Fiction Reviews
“Our Bodies Dazzle in the Light”: A Review of Love After the End: An Anthology of Two-Spirit and Indigiqueer Speculative Fiction
Jeremy M. Carnes
Love After the End: An Anthology of Two-Spirit and Indigiqueer Speculative Fiction. Edited by Joshua Whitehead. Arsenal Pulp Press, 2020. Paperback. 194 pp. $18.95. ISBN: 9781551528113.
How does anyone consider intimacy or eroticism in the age of the Anthropocene and the collapse of a world in the ruins of climate change and extractive capitalism? Even more, how do communities that have endured decades of violence and oppressive colonialism love within the apocalyptic? In Joshua Whitehead’s (Oji-Cree/nêhiyâw) edited collection Love After the End: An Anthology of Two-Spirit and Indigiqueer Speculative Fiction, he argues that a turn toward the utopian is a centrally important political shift. He writes, “For, as we know, we have already survived the apocalypse—this, right here, right now, is a dystopian present. What better way to imagine survivability than to think about how we may flourish into being joyously animated rather than merely alive?” (10-11). This point is, I think, the crux of this collection: intimacy, joy, growth, and love can be imagined into the present and future, even in the face of undeniable collapse. Perhaps this is the power of queer love: to face this paradox, love after the end, head-on, unwavering in the truth of potential.
Love After the End is a collection of stories that highlight the joy, love, and eroticism of 2SQ (two-spirit, queer) communities, whether in the love between human and AI-augmented animals or between two-spirit indigiqueers and the doomed planet they leave behind. It is a collection of stories about finding “what we need when we need it: through community and through our relations” (15). Kinship ties and communal love, erotic or otherwise, provide the ground upon which these stories build, showing the life-sustaining power of relations despite settler dominance and the continuation of unsustainable social, cultural, and economic structures.
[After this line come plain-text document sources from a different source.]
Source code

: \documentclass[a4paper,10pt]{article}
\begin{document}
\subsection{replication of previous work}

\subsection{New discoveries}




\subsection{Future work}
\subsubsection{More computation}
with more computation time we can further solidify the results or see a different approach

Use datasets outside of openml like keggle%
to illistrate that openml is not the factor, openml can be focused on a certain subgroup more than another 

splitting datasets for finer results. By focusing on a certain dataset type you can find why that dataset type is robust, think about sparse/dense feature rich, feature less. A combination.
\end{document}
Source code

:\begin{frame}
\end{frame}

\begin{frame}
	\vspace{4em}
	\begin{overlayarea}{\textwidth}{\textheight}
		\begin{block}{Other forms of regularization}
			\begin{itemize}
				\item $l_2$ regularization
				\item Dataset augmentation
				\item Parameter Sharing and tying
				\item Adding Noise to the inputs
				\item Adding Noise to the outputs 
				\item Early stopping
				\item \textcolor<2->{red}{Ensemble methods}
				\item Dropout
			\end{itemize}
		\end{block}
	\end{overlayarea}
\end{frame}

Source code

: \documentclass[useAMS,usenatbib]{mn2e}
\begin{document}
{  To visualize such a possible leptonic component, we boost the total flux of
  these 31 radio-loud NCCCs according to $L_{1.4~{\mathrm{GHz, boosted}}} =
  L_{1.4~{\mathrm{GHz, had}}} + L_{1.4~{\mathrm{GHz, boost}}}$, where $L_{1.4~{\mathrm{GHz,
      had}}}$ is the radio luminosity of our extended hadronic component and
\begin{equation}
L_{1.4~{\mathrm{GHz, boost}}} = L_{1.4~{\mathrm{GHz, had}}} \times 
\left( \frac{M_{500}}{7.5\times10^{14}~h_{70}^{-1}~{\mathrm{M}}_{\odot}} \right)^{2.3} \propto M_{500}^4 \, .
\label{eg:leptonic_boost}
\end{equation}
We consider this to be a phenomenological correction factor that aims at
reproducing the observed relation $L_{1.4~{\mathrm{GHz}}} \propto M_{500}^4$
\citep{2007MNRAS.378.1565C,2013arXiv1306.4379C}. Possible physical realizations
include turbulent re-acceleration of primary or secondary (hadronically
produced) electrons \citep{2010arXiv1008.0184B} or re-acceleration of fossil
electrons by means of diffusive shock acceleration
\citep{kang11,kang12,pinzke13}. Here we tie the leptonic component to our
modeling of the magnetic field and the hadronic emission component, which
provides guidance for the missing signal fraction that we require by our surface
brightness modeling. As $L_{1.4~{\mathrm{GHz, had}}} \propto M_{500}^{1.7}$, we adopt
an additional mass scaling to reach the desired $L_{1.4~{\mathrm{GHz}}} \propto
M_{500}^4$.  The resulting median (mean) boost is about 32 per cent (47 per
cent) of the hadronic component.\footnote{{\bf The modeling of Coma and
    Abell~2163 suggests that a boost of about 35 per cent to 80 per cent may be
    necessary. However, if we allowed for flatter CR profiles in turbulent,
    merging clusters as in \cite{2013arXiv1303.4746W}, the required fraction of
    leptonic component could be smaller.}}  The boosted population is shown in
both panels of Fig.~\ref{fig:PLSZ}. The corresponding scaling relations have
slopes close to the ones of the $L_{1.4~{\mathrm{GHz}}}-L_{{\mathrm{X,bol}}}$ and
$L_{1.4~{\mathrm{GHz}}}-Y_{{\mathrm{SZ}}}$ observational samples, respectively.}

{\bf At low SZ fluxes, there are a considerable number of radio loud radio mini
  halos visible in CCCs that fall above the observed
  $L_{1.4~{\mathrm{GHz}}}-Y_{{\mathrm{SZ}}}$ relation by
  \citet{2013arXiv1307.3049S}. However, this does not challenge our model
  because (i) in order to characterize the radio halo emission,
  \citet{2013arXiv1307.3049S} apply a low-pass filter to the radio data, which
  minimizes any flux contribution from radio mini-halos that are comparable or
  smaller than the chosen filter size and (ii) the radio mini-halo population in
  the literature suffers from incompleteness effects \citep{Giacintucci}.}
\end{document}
Many of the stories begin with or concern ecological devastation of the Earth, though the devastation itself is rarely the primary focus. Rather, these stories seem to center on responses to the devastation: personal responses, interpersonal responses, communal responses, and global responses. For instance, in Jaye Simpson’s (Oji-Cree Saulteaux) “The Ark of the Turtle’s Back” we are introduced to a world on the verge of collapse; colonies have been established on the moon and on Mars, using the labor of Indigenous peoples to set up and sustain them. Ni, the protagonist, considers, “It will only be a matter of time before they come to take everyone capable from the Rez to work. The moon’s atmosphere is so successful that their oceans formed sooner than anticipated, and now they’re filling the waters with formerly extinct species. But at what cost? Our brown bodies?” (68). In a final escape attempt, the characters are convinced by Ni’s sister, Dakib, to escape on a series of arks; however, this exodus requires sacrifice: “we’re using energy from Earth’s kinetic core to fuel the trip. Upon takeoff, the core will cool almost entirely and cause significant damage to the planet. The magnetic field protecting Earth from solar winds and solar radiation will collapse and essentially turn Earth into the new Mars” (69). Simpson considers the weight of sacrifice and how much is too much. Should we leave the planet in an attempt to save our communities or should we stay as Ni argues: “Our people woundn’t leave her, and you know it. We would stay until her last breath and go with her. We are the caretakers, and if she dies, we die too.”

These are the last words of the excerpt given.